The Xumo Stream Box is a small, unassuming device that both Comcast and Charter’s Spectrum have begun sending out to their subscribers in place of a traditional cable set-top box. It may also be the key to both companies staying relevant in a world where everyone is increasingly moving to streaming services.
The device, which launched earlier this month, is part of the Xumo Play streaming service that is a joint venture between the two cable giants. At the heart of Xumo is a platform that allows it to run linear channels, on-demand content and other streaming services, and can be found on smart TVs like Pioneer, streaming boxes like Roku and on the internet.
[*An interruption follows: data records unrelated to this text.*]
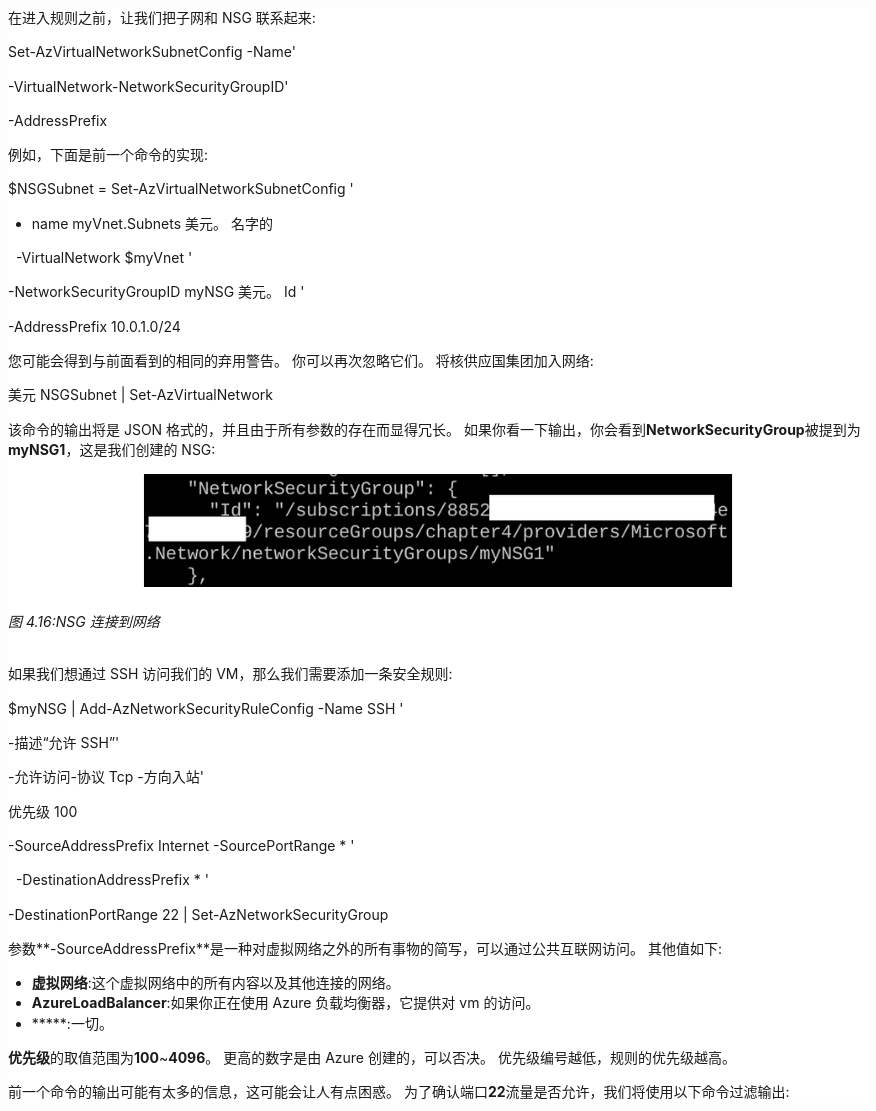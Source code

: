 在进入规则之前，让我们把子网和 NSG 联系起来:

Set-AzVirtualNetworkSubnetConfig -Name<subnet name="">'</subnet>

-VirtualNetwork<vnet>-NetworkSecurityGroupID<nsg id="">'</nsg></vnet>

-AddressPrefix

例如，下面是前一个命令的实现:

$NSGSubnet = Set-AzVirtualNetworkSubnetConfig '

- name myVnet.Subnets 美元。 名字的

  -VirtualNetwork $myVnet '

-NetworkSecurityGroupID myNSG 美元。 Id '

-AddressPrefix 10.0.1.0/24

您可能会得到与前面看到的相同的弃用警告。 你可以再次忽略它们。 将核供应国集团加入网络:

美元 NSGSubnet | Set-AzVirtualNetwork

该命令的输出将是 JSON 格式的，并且由于所有参数的存在而显得冗长。 如果你看一下输出，你会看到**NetworkSecurityGroup**被提到为**myNSG1**，这是我们创建的 NSG:

![Attaching NetworkSecurityGroup to the network ](img/B15455_04_16.jpg)

###### 图 4.16:NSG 连接到网络

如果我们想通过 SSH 访问我们的 VM，那么我们需要添加一条安全规则:

$myNSG | Add-AzNetworkSecurityRuleConfig -Name SSH '

-描述“允许 SSH”'

-允许访问-协议 Tcp -方向入站'

优先级 100

-SourceAddressPrefix Internet -SourcePortRange * '

  -DestinationAddressPrefix * '

-DestinationPortRange 22 | Set-AzNetworkSecurityGroup

参数**-SourceAddressPrefix**是一种对虚拟网络之外的所有事物的简写，可以通过公共互联网访问。 其他值如下:

*   **虚拟网络**:这个虚拟网络中的所有内容以及其他连接的网络。
*   **AzureLoadBalancer**:如果你正在使用 Azure 负载均衡器，它提供对 vm 的访问。
*   *****:一切。

**优先级**的取值范围为**100**~**4096**。 更高的数字是由 Azure 创建的，可以否决。 优先级编号越低，规则的优先级越高。

前一个命令的输出可能有太多的信息，这可能会让人有点困惑。 为了确认端口**22**流量是否允许，我们将使用以下命令过滤输出:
That ability to run multiple services, whether its Disney+, Netflix or a YouTube TV, could be the how the two businesses navigate the transition between a world where people pay for traditional cable and a near future where most people just stream whatever they want.
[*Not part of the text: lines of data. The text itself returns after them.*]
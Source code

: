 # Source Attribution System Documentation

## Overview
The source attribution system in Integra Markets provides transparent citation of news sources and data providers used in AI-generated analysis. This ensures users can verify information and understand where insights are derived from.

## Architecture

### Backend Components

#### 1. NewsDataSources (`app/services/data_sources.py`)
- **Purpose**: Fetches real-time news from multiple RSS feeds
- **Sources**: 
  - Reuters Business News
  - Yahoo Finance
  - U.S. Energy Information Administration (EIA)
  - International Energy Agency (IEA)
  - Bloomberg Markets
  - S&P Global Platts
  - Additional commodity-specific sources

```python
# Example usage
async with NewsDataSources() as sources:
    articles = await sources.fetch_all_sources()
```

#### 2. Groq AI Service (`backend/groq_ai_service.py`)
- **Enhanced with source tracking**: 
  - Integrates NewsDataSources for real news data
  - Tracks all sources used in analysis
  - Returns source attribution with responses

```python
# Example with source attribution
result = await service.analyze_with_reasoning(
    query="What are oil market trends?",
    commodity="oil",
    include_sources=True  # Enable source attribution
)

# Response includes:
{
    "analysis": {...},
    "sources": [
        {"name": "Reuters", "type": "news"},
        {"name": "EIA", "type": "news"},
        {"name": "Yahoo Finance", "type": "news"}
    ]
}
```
Xumo’s emergence comes at a time when the cable industry is facing a crossroads, leading to some surprising blurring of businesses. Charter’s deal to include the Disney+ streaming services alongside its own linear cable channels set a precedent for how these packages could change (and is something Winfrey hinted may continue in future distribution deals). Cable companies are leaning more on broadband and becoming a pipe for streaming services, with the hope that their existing relationship with subscribers is enough to give them a lead role in picking what they watch.
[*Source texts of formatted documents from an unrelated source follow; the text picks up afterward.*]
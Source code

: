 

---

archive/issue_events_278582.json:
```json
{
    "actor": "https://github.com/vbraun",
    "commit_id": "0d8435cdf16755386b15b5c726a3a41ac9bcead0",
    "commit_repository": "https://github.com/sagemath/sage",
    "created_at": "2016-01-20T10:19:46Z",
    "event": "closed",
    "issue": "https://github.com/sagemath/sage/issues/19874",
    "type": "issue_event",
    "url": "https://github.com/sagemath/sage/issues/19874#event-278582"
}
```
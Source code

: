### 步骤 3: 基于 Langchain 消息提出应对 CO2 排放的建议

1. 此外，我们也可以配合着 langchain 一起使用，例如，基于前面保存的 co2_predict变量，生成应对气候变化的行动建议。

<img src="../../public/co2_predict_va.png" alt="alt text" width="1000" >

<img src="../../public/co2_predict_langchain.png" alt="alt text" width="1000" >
“Over the past 15 years, there’s been very little to be optimistic about,” Charter CEO Chris Winfrey said on a conference call on Friday. “For the first time, I see a path where we can create value for the customer and create utility and that ultimately will enhance the value of the connectivity services we provide.
It starts with seeding its existing base with the Xumo box, giving customers who’ve yet to fully cut the cord a way to do so, but without giving up on their cable provider. There’s a familiar aspect to the box that many consumers still appreciate, but with the added capability of running different services.
“This is the bridge between linear and streaming,” said Raymond Wang, principal analyst at Constellation Research.
Ultimately, the box’s ability to run different services gives Charter and Comcast the opportunity to serve as a marketplace for a number of different services. By hosting Disney+ or Paramount+ on its platform, it could take a small percentage of the subscription from the streaming service for connecting it to one of their customers. While that isn’t enough to replace the kind of revenue it generates from cable services, it is also far more profitable since there are no programming costs to deal with.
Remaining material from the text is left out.